Entertainment exports, encompassing films, music and television programs, accounted for just 6% of U.S. exports within this sector, the investment firm said, noting that Beijing’s latest move on film imports “carries more symbolic heft than economic bite.”

“We could see deeper decoupling — not only in supply chains, but in people-to-people ties, knowledge exchange, and regulatory frameworks. This may signal a shift from transactional tension to systemic divergence,” said Qian.

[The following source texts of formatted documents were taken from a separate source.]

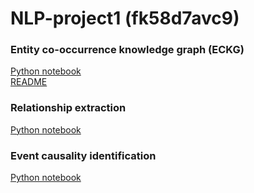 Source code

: # NLP-project1 (fk58d7avc9)

### Entity co-occurrence knowledge graph (ECKG)

[Python notebook](./ECKG/src/ECKG.ipynb) <br>
[README](./ECKG/README.md)

### Relationship extraction

[Python notebook](./Relation_extraction/notebook.ipynb)

### Event causality identification

[Python notebook](./ke_mmr/event_causality_identification.ipynb) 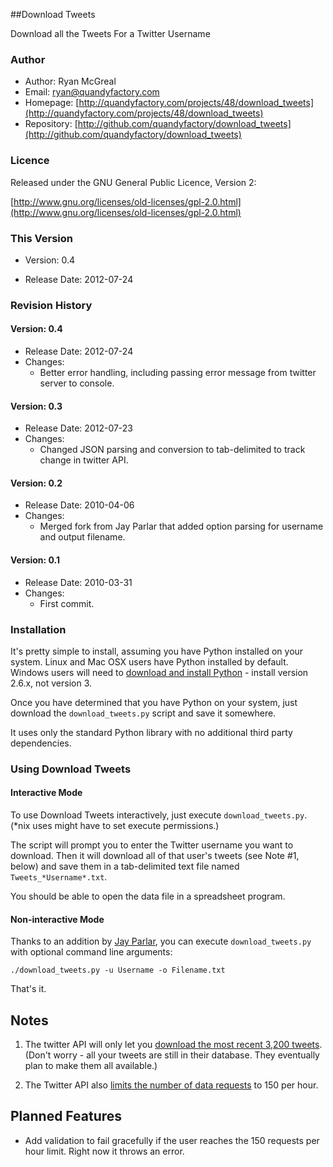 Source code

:##Download Tweets

Download all the Tweets For a Twitter Username

### Author

* Author: Ryan McGreal
* Email: [ryan@quandyfactory.com](mailto:ryan@quandyfactory.com)
* Homepage: [http://quandyfactory.com/projects/48/download_tweets](http://quandyfactory.com/projects/48/download_tweets)
* Repository: [http://github.com/quandyfactory/download_tweets](http://github.com/quandyfactory/download_tweets)

### Licence

Released under the GNU General Public Licence, Version 2:

[http://www.gnu.org/licenses/old-licenses/gpl-2.0.html](http://www.gnu.org/licenses/old-licenses/gpl-2.0.html)

### This Version

* Version: 0.4

* Release Date: 2012-07-24

### Revision History

#### Version: 0.4

* Release Date: 2012-07-24
* Changes:
    * Better error handling, including passing error message from twitter server to console.

#### Version: 0.3

* Release Date: 2012-07-23
* Changes:
    * Changed JSON parsing and conversion to tab-delimited to track change in twitter API.

#### Version: 0.2

* Release Date: 2010-04-06
* Changes:
    * Merged fork from Jay Parlar that added option parsing for username and output filename.

#### Version: 0.1

* Release Date: 2010-03-31
* Changes:
    * First commit.

### Installation

It's pretty simple to install, assuming you have Python installed on your system. Linux and Mac OSX users have Python installed by default. Windows users will need to [download and install Python](http://python.org/download/) - install version 2.6.x, not version 3.

Once you have determined that you have Python on your system, just download the `download_tweets.py` script and save it somewhere.

It uses only the standard Python library with no additional third party dependencies.

### Using Download Tweets
    
#### Interactive Mode

To use Download Tweets interactively, just execute `download_tweets.py`. (*nix uses might have to set execute permissions.)

The script will prompt you to enter the Twitter username you want to download. Then it will download all of that user's tweets (see Note #1, below) and save them in a tab-delimited text file named `Tweets_*Username*.txt`. 

You should be able to open the data file in a spreadsheet program.

#### Non-interactive Mode

Thanks to an addition by [Jay Parlar](http://github.com/parlarjb/download_tweets), you can execute `download_tweets.py` with optional command line arguments:

    ./download_tweets.py -u Username -o Filename.txt

That's it.

## Notes

1. The twitter API will only let you [download the most recent 3,200 tweets](http://apiwiki.twitter.com/Things-Every-Developer-Should-Know). (Don't worry - all your tweets are still in their database. They eventually plan to make them all available.)

2. The Twitter API also [limits the number of data requests](http://apiwiki.twitter.com/Rate-limiting) to 150 per hour. 

## Planned Features

* Add validation to fail gracefully if the user reaches the 150 requests per hour limit. Right now it throws an error.

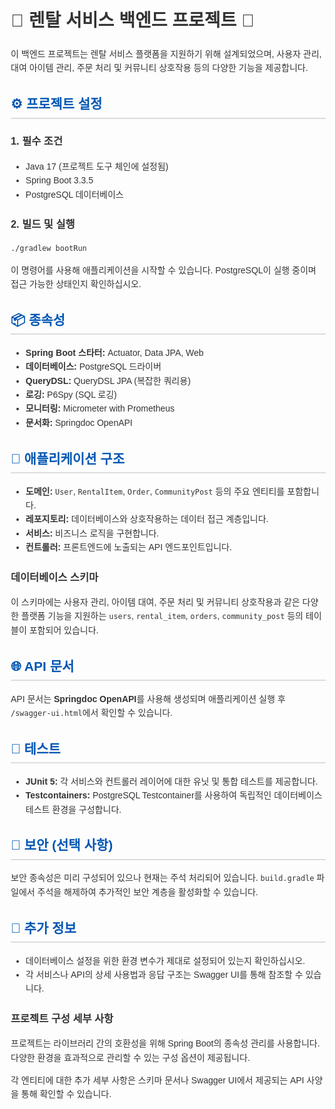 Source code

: <body style="font-family: Arial, sans-serif; line-height: 1.6; margin: 20px; color: #333;">

<h1 style="color: #333; font-size: 2em;">📌 렌탈 서비스 백엔드 프로젝트 📌</h1>
<p>이 백엔드 프로젝트는 렌탈 서비스 플랫폼을 지원하기 위해 설계되었으며, 사용자 관리, 대여 아이템 관리, 주문 처리 및 커뮤니티 상호작용 등의 다양한 기능을 제공합니다.</p>

<h2 style="color: #0056b3; border-bottom: 2px solid #ddd; padding-bottom: 5px;">⚙️ 프로젝트 설정</h2>

<h3 style="color: #333;">1. 필수 조건</h3>
<ul>
    <li>Java 17 (프로젝트 도구 체인에 설정됨)</li>
    <li>Spring Boot 3.3.5</li>
    <li>PostgreSQL 데이터베이스</li>
</ul>

<h3 style="color: #333;">2. 빌드 및 실행</h3>
<pre><code>./gradlew bootRun</code></pre>
<p>이 명령어를 사용해 애플리케이션을 시작할 수 있습니다. PostgreSQL이 실행 중이며 접근 가능한 상태인지 확인하십시오.</p>

<h2 style="color: #0056b3; border-bottom: 2px solid #ddd; padding-bottom: 5px;">📦 종속성</h2>
<ul>
    <li><strong>Spring Boot 스타터:</strong> Actuator, Data JPA, Web</li>
    <li><strong>데이터베이스:</strong> PostgreSQL 드라이버</li>
    <li><strong>QueryDSL:</strong> QueryDSL JPA (복잡한 쿼리용)</li>
    <li><strong>로깅:</strong> P6Spy (SQL 로깅)</li>
    <li><strong>모니터링:</strong> Micrometer with Prometheus</li>
    <li><strong>문서화:</strong> Springdoc OpenAPI</li>
</ul>

<h2 style="color: #0056b3; border-bottom: 2px solid #ddd; padding-bottom: 5px;">🚀 애플리케이션 구조</h2>
<ul>
    <li><strong>도메인:</strong> <code>User</code>, <code>RentalItem</code>, <code>Order</code>, <code>CommunityPost</code> 등의 주요 엔티티를 포함합니다.</li>
    <li><strong>레포지토리:</strong> 데이터베이스와 상호작용하는 데이터 접근 계층입니다.</li>
    <li><strong>서비스:</strong> 비즈니스 로직을 구현합니다.</li>
    <li><strong>컨트롤러:</strong> 프론트엔드에 노출되는 API 엔드포인트입니다.</li>
</ul>

<h3 style="color: #333;">데이터베이스 스키마</h3>
<p>이 스키마에는 사용자 관리, 아이템 대여, 주문 처리 및 커뮤니티 상호작용과 같은 다양한 플랫폼 기능을 지원하는 <code>users</code>, <code>rental_item</code>, <code>orders</code>, <code>community_post</code> 등의 테이블이 포함되어 있습니다.</p>

<h2 style="color: #0056b3; border-bottom: 2px solid #ddd; padding-bottom: 5px;">🌐 API 문서</h2>
<p>API 문서는 <strong>Springdoc OpenAPI</strong>를 사용해 생성되며 애플리케이션 실행 후 <code>/swagger-ui.html</code>에서 확인할 수 있습니다.</p>

<h2 style="color: #0056b3; border-bottom: 2px solid #ddd; padding-bottom: 5px;">🧪 테스트</h2>
<ul>
    <li><strong>JUnit 5:</strong> 각 서비스와 컨트롤러 레이어에 대한 유닛 및 통합 테스트를 제공합니다.</li>
    <li><strong>Testcontainers:</strong> PostgreSQL Testcontainer를 사용하여 독립적인 데이터베이스 테스트 환경을 구성합니다.</li>
</ul>

<h2 style="color: #0056b3; border-bottom: 2px solid #ddd; padding-bottom: 5px;">🔐 보안 (선택 사항)</h2>
<p>보안 종속성은 미리 구성되어 있으나 현재는 주석 처리되어 있습니다. <code>build.gradle</code> 파일에서 주석을 해제하여 추가적인 보안 계층을 활성화할 수 있습니다.</p>

<h2 style="color: #0056b3; border-bottom: 2px solid #ddd; padding-bottom: 5px;">📝 추가 정보</h2>
<ul>
    <li>데이터베이스 설정을 위한 환경 변수가 제대로 설정되어 있는지 확인하십시오.</li>
    <li>각 서비스나 API의 상세 사용법과 응답 구조는 Swagger UI를 통해 참조할 수 있습니다.</li>
</ul>

<h3 style="color: #333;">프로젝트 구성 세부 사항</h3>
<p>프로젝트는 라이브러리 간의 호환성을 위해 Spring Boot의 종속성 관리를 사용합니다. 다양한 환경을 효과적으로 관리할 수 있는 구성 옵션이 제공됩니다.</p>
<p>각 엔티티에 대한 추가 세부 사항은 스키마 문서나 Swagger UI에서 제공되는 API 사양을 통해 확인할 수 있습니다.</p>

Can Beijing get more aggressive?

Analysts largely expect Beijing to continue deploying its arsenal of non-tariff policy tools in an effort to raise its leverage ahead of any potential negotiation with the Trump administration.

“From the Chinese government’s perspective, the U.S. companies’ operations in China are the biggest remaining target for inflicting pain on the U.S .side,” said Gabriel Wildau, managing director at risk advisory firm Teneo.

Apple, Tesla, pharmaceutical and medical device companies are among the businesses that could be targeted as Beijing presses ahead with non-tariff measures, including sanction, regulatory harassment and export controls, Wildau added.

Shoppers and staff are seen inside the Apple Store, with its sleek modern interior design and prominent Apple logo, in Chongqing, China, on Sept. 10, 2024.

Cheng Xin | Getty Images

While a deal may allow both sides to unwind some of the retaliatory measures, hopes for near-term talks between the two leaders are fading fast.

Chinese officials have repeatedly condemned the “unilateral tariffs” imposed by Trump as “bullying” and vowed to “fight to the end.” Still, Beijing has left the door open for negotiations but they must be on “an equal footing.”

On Tuesday, White House press secretary Karoline Leavitt said Trump is open to making a deal with China but Beijing needs to make the first move.

“In the end, only when a country experiences sufficient self-inflicted harm might it consider softening its stance and truly returning to the negotiation table,” said Jianwei Xu, economist at Natixis.